**** STUDY MATERIAL

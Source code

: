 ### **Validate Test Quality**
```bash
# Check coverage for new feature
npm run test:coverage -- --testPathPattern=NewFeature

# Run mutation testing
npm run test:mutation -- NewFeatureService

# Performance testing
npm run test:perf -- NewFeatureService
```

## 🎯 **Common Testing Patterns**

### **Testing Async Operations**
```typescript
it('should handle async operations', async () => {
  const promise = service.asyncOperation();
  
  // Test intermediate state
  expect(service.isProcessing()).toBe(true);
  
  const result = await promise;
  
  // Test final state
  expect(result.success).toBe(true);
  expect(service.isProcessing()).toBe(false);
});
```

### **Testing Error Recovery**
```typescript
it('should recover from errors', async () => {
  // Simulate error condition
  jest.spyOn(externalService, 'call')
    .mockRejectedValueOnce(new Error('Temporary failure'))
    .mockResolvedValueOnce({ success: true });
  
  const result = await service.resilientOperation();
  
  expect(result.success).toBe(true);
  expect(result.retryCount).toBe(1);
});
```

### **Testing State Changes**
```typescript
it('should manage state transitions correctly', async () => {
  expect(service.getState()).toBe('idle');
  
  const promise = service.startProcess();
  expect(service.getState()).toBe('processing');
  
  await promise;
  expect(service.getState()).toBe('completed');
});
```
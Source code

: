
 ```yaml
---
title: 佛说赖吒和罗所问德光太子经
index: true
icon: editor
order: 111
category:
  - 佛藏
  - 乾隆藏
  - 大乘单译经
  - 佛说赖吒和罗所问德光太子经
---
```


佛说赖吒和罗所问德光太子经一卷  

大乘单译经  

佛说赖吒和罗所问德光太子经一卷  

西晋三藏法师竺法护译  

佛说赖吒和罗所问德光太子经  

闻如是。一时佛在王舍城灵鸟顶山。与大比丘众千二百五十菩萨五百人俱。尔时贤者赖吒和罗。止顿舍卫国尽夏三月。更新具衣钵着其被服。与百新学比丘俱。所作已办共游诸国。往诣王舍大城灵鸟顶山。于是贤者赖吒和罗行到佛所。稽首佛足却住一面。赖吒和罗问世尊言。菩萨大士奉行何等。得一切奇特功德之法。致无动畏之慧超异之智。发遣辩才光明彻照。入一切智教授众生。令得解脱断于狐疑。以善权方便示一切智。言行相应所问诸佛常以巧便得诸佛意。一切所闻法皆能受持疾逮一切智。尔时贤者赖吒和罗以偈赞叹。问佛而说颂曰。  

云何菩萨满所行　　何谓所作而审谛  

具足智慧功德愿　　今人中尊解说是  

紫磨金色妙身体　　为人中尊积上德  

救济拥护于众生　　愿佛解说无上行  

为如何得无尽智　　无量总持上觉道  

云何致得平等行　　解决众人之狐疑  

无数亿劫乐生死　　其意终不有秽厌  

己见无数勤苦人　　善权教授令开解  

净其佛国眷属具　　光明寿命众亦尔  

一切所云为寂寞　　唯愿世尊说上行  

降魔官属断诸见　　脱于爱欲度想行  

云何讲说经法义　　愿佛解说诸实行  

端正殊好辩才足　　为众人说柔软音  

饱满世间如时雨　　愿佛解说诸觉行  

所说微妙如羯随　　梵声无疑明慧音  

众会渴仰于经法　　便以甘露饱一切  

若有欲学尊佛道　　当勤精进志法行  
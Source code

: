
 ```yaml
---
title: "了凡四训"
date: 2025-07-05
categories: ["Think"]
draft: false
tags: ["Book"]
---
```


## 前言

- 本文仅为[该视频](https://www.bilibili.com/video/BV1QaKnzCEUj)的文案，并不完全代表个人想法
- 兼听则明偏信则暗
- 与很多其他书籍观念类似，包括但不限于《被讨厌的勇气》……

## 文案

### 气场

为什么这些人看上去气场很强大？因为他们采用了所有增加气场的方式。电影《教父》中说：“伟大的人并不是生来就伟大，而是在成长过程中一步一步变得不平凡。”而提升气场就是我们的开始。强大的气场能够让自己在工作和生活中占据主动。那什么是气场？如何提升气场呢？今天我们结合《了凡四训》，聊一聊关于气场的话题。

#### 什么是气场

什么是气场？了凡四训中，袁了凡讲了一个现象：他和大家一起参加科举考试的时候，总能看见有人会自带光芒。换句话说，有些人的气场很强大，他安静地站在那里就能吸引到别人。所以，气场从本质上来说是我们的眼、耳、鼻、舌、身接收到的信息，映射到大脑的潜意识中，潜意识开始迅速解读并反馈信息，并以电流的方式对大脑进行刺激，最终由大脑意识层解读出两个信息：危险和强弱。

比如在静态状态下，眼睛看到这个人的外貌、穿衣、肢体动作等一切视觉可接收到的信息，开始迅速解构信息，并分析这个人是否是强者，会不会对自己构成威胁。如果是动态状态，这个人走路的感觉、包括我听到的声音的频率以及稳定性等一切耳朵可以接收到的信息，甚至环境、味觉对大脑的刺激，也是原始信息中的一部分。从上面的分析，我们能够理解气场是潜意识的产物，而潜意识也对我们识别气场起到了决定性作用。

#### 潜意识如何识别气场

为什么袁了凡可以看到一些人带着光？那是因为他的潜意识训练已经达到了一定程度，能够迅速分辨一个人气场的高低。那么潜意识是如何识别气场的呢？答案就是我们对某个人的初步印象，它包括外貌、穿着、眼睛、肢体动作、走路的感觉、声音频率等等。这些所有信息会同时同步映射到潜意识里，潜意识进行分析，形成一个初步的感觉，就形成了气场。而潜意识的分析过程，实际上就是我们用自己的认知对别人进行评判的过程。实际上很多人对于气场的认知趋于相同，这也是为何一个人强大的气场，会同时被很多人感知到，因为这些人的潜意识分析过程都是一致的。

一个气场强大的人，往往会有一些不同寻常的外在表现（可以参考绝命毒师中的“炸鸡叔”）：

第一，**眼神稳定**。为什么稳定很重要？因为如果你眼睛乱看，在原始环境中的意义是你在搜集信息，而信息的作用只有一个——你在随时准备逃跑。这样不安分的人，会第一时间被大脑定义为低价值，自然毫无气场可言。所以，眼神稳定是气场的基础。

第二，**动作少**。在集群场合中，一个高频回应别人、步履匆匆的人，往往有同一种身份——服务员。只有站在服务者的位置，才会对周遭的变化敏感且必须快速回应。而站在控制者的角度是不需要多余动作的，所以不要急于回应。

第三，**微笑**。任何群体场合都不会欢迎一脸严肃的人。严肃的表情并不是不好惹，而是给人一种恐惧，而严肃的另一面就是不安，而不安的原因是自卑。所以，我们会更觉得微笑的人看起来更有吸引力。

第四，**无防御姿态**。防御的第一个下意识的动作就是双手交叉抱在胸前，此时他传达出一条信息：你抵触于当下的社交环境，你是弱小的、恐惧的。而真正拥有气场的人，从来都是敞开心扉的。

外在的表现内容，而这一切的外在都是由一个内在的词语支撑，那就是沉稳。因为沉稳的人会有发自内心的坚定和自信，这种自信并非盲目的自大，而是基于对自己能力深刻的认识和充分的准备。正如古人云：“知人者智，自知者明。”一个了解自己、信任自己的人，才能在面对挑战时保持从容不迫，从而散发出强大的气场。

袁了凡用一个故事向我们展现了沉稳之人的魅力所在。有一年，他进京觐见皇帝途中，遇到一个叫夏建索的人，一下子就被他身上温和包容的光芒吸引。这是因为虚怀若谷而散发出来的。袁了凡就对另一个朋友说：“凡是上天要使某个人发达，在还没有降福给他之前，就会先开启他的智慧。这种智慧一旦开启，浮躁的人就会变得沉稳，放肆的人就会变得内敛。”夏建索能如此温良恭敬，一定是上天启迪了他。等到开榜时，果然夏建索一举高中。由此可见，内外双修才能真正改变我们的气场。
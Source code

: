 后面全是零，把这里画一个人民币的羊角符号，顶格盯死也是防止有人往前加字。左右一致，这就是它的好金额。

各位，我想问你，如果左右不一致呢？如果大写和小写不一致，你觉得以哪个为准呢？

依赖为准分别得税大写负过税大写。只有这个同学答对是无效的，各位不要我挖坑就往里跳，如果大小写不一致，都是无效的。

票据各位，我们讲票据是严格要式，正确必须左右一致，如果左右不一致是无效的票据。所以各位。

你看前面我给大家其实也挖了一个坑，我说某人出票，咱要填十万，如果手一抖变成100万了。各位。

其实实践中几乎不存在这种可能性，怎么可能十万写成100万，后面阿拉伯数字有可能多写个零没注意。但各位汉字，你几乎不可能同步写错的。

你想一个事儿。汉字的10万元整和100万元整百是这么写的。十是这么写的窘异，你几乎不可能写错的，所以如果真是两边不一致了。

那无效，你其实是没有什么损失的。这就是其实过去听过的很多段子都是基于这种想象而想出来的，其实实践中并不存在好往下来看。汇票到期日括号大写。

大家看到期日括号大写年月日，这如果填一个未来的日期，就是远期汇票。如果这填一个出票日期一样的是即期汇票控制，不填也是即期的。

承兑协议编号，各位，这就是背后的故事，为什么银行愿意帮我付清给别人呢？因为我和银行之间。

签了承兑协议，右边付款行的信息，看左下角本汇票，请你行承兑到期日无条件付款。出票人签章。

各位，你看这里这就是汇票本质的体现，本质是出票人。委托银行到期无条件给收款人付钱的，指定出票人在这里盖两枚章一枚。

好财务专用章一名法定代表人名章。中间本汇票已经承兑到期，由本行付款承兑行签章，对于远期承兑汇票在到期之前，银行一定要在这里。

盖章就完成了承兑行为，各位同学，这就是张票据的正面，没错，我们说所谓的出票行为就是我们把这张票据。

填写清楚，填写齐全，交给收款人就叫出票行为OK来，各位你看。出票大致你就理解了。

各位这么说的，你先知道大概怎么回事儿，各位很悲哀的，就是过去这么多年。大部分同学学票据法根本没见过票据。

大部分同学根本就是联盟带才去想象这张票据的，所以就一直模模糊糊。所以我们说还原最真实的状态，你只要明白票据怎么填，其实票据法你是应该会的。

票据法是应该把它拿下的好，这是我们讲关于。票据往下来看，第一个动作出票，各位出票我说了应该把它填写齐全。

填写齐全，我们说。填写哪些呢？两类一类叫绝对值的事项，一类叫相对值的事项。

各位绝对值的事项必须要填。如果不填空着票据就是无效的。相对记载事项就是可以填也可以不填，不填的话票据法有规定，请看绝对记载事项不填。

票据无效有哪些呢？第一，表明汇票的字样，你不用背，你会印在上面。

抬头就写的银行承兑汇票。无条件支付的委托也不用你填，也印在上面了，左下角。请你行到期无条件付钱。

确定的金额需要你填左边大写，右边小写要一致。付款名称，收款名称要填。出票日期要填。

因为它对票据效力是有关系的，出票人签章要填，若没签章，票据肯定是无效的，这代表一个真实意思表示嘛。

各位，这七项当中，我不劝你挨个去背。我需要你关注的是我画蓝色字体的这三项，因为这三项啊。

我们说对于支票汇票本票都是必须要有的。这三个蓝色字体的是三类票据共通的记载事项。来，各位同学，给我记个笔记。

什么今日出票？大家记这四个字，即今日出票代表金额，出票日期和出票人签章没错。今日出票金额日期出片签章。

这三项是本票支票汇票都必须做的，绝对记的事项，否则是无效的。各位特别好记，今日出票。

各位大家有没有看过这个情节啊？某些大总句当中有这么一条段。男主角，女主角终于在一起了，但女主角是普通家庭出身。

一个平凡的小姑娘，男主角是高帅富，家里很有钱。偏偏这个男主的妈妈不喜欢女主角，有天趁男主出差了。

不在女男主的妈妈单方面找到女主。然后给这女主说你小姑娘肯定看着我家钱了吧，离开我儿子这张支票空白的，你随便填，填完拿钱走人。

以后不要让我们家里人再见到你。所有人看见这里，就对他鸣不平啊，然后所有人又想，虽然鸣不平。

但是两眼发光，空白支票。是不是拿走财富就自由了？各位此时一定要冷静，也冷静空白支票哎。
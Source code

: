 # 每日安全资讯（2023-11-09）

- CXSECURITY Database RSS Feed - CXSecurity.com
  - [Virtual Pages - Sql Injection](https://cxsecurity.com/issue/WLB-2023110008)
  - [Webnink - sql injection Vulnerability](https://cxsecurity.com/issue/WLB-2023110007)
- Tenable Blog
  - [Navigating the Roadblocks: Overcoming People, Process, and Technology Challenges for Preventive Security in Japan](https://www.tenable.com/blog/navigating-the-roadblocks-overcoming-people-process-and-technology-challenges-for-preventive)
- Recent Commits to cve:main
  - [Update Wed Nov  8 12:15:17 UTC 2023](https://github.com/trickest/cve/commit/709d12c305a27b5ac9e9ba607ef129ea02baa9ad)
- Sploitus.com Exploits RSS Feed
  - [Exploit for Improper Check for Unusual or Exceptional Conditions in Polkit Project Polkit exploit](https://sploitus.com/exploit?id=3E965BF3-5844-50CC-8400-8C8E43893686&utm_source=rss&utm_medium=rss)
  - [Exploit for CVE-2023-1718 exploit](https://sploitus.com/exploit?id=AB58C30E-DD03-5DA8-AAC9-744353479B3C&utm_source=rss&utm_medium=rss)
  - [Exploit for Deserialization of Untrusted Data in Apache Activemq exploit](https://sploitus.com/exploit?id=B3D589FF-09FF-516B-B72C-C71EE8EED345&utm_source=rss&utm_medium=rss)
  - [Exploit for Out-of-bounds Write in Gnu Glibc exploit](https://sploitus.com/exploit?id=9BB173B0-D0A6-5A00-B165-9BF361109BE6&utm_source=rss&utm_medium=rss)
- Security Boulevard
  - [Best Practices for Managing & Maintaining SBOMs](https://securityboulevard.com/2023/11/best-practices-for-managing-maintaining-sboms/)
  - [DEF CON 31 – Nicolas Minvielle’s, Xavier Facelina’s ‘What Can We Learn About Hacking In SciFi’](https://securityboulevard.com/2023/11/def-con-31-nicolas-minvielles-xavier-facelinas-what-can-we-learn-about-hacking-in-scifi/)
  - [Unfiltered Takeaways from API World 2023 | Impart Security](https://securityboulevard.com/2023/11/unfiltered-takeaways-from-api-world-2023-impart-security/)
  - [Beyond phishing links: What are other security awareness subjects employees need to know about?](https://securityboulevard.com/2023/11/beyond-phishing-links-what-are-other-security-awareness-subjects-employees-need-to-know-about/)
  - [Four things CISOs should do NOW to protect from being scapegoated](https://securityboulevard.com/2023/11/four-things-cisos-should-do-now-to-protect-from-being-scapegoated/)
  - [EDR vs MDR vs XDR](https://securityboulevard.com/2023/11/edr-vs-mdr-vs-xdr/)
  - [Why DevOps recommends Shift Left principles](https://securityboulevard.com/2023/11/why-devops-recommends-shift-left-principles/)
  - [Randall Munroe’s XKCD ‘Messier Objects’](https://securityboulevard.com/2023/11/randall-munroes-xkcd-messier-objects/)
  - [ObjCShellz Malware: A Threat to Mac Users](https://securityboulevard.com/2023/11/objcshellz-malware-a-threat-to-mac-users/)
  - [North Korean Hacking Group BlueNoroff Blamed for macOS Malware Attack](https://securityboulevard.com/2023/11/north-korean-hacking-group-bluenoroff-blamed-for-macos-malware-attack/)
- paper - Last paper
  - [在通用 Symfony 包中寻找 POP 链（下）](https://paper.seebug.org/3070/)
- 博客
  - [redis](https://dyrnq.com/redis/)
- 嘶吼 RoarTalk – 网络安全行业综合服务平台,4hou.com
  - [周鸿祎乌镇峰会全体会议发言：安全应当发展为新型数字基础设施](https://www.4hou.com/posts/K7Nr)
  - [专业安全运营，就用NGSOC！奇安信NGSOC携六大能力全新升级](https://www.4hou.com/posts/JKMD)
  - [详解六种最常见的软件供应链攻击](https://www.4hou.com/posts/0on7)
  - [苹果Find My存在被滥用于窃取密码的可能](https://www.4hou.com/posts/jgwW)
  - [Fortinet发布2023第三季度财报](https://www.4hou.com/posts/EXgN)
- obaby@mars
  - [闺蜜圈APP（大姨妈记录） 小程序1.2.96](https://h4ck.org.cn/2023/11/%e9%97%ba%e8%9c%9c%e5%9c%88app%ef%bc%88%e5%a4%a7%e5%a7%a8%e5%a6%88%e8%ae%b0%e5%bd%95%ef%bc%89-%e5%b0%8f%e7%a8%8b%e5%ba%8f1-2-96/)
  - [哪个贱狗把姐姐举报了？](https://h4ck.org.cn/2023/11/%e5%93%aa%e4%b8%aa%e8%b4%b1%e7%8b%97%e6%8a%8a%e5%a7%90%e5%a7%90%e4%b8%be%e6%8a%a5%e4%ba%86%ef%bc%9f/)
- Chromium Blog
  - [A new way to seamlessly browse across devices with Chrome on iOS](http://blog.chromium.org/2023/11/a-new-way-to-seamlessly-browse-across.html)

********

— TASK DESCRIPTION —
Every line with the string "about" in the material should be returned.

— SOLUTION TO THE EXERCISE —
  - [DEF CON 31 – Nicolas Minvielle’s, Xavier Facelina’s ‘What Can We Learn About Hacking In SciFi’](https://securityboulevard.com/2023/11/def-con-31-nicolas-minvielles-xavier-facelinas-what-can-we-learn-about-hacking-in-scifi/)
  - [Beyond phishing links: What are other security awareness subjects employees need to know about?](https://securityboulevard.com/2023/11/beyond-phishing-links-what-are-other-security-awareness-subjects-employees-need-to-know-about/)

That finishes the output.